En cualquier democracia, en que el consecuente y gravoso contencioso social, político, institucional que nos asfixia termine por promover protestas; no solo las comprenderían sino que las saludarían pero, la pervertida clase político y militar que gobierna, esa misma que ostenta el poder y lo usurpa todo, además de exhibir sus cúpulas, un rostro impertérrito del que brota un impávido discurso que entremezcla la mentira, la posverdad y la amenaza cínica del ogro ahíto de irresponsable impunidad, recurre al expediente fascista de descalificar al ciudadano, criminalizarlo, judicializarlo, con el argumento de que la queja, el reclamo, la crítica no son sino odio.
¿Es que no hemos soportado bastante una revolución a la que solo se le pueden acreditar todos los fracasos posibles? De ser un país rico, admirado, reconocido, valorado y envidiado, en apenas 23 años, el difunto y sus epígonos nos han arruinado, lastrado, vaciado, material y espiritualmente. Nos han desarraigado y empujado a la peligrosa aventura de la migración. Contaminaron la institucionalidad, pudrieron la justicia y secuestraron la soberanía, la democracia, la constitucionalidad, la universidad, la fábrica, la escuela y la mismísima fuerza armada, antes nacional y ahora del psuv, e incluso, obscurecieron el crisol histórico del legado de Bolívar, arrogándoselo al tiempo que irrogaban la patria de todo género de estulticias, estolideces, torpezas y pegajosa, empalagosa, mediocridad.
Pusieron un cepo a la verdad, al periódico, a la radio para acallarnos y peor aún, nos llenaron de presos políticos civiles y militares porque en su intolerancia bruta, no aceptan ningún ejercicio de expresión crítica. No soportan ni una sátira, ni una diatriba en un sindicato de Guayana o en un cónclave de maestros.
La reacción inocentona de unos servidores públicos, sin armas, pacíficos, sobrios, manifestantes hartos de la incapacidad, cansados de las falacias de los dignatarios públicos, los ha asustado. ¿Por qué? El que la debe, la teme; y ellos saben que este pueblo tiene razones para arrostrarles que son artífices de una catástrofe, de una tragedia, de un atentado contra la nacionalidad.
La otra interrogante es, ¿cuánto esta ese ingenuo contingente del cuerpo político decidido a exponer, a comprometer? Y de esa respuesta dependerá todo.
La iglesia se la ha jugado también. Llamó a ciudadanizarse; a salir del ghetto de los indiferentes que gimen, pero, no hacen más que eso.
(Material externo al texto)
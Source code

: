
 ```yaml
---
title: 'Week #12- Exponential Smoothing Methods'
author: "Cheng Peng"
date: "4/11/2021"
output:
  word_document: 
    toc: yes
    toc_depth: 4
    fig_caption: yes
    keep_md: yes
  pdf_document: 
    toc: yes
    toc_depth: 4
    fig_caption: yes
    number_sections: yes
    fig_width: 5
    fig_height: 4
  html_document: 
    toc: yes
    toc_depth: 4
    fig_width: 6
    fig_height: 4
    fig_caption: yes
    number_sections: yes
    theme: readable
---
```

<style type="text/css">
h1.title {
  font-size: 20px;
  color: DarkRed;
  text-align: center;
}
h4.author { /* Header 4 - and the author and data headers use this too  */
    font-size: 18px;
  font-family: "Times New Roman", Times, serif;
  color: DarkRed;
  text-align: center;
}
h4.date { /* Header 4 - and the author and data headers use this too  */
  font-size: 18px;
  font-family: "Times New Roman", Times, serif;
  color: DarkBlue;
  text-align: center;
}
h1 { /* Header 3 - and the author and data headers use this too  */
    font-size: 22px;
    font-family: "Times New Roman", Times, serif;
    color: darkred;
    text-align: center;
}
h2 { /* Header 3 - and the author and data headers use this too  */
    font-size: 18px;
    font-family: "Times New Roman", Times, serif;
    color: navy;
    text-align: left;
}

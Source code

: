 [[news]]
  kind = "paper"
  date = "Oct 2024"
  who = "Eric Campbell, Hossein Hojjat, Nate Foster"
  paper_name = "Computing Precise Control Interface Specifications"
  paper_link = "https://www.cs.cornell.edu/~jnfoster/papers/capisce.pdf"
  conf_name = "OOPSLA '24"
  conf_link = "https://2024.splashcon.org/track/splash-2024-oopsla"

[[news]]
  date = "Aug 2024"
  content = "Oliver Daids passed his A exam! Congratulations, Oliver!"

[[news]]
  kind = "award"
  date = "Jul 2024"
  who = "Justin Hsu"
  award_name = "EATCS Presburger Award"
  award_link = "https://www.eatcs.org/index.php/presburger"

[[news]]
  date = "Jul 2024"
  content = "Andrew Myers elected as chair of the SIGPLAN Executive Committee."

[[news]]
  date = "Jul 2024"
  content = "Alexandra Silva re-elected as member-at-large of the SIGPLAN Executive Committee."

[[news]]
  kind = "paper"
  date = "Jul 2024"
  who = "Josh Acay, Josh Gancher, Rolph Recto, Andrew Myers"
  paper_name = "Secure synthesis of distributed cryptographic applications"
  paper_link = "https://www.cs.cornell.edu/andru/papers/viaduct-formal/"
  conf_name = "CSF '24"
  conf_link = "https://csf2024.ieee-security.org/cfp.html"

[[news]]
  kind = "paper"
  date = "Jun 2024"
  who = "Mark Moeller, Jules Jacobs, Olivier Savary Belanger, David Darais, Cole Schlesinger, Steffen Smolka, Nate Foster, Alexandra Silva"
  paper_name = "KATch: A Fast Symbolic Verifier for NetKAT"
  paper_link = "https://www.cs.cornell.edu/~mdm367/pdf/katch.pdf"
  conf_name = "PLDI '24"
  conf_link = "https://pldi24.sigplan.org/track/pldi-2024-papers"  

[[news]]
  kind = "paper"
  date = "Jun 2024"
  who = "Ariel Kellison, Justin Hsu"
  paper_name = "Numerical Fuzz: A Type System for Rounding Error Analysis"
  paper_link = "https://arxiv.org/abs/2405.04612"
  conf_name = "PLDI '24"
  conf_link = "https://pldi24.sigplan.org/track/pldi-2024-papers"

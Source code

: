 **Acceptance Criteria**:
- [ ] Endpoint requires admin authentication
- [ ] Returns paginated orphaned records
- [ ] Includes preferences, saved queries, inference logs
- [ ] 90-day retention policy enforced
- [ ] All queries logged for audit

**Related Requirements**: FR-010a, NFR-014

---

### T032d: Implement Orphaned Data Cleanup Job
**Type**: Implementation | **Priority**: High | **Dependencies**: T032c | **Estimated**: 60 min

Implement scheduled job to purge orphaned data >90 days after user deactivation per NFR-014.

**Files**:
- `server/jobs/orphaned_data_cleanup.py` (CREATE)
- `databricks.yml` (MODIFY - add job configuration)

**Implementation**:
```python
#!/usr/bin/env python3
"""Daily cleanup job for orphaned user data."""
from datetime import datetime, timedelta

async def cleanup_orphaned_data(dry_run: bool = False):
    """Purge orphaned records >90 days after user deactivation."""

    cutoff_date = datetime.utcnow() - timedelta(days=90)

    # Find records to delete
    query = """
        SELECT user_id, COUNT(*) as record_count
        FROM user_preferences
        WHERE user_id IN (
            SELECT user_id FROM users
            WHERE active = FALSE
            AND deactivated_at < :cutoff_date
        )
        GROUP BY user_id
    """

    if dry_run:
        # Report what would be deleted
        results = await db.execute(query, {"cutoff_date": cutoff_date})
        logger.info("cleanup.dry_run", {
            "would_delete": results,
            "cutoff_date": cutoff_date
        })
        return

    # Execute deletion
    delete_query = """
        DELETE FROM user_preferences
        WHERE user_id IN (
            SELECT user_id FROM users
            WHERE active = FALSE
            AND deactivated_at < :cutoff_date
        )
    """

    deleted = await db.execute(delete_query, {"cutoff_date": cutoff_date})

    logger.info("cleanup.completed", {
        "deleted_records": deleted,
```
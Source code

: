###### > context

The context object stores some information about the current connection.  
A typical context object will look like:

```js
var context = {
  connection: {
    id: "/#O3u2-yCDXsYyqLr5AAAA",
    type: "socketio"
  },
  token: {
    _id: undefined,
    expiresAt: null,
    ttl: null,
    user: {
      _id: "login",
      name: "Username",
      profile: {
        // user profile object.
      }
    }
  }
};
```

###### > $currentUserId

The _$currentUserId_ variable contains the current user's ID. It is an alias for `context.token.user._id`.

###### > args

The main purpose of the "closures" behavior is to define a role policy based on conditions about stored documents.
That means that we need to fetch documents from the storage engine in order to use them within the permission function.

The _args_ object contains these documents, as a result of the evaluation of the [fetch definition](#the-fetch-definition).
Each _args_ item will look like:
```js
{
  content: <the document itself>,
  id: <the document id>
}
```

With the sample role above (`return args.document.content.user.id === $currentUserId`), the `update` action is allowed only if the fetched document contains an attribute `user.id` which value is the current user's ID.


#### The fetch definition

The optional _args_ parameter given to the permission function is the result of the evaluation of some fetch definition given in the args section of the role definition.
Valiente gesto de los de sotana que, puede soliviantar favorablemente a los que hacen de automarginados, irresolutos, bucólicos y enajenados.
El odio no es del que demanda, exige, censura sino de los que sabiendo legítimo el cuestionamiento, no lo asumen como parte de la normalidad socio política, sino de osados y temerarios paisanos que se atreven a pedirle cuenta a los detentadores de poder, de un estado que, no por fallido, les priva de los gozos concupiscentes.
Hay que poner en práctica los derechos de la sociedad democrática, pero, persistiendo, insistiendo, repitiendo el largo memorial de los agravios y denuestos de los que hemos sido y somos víctimas. ¡Es hora de hacer y no dejar para después lo que debemos hacer!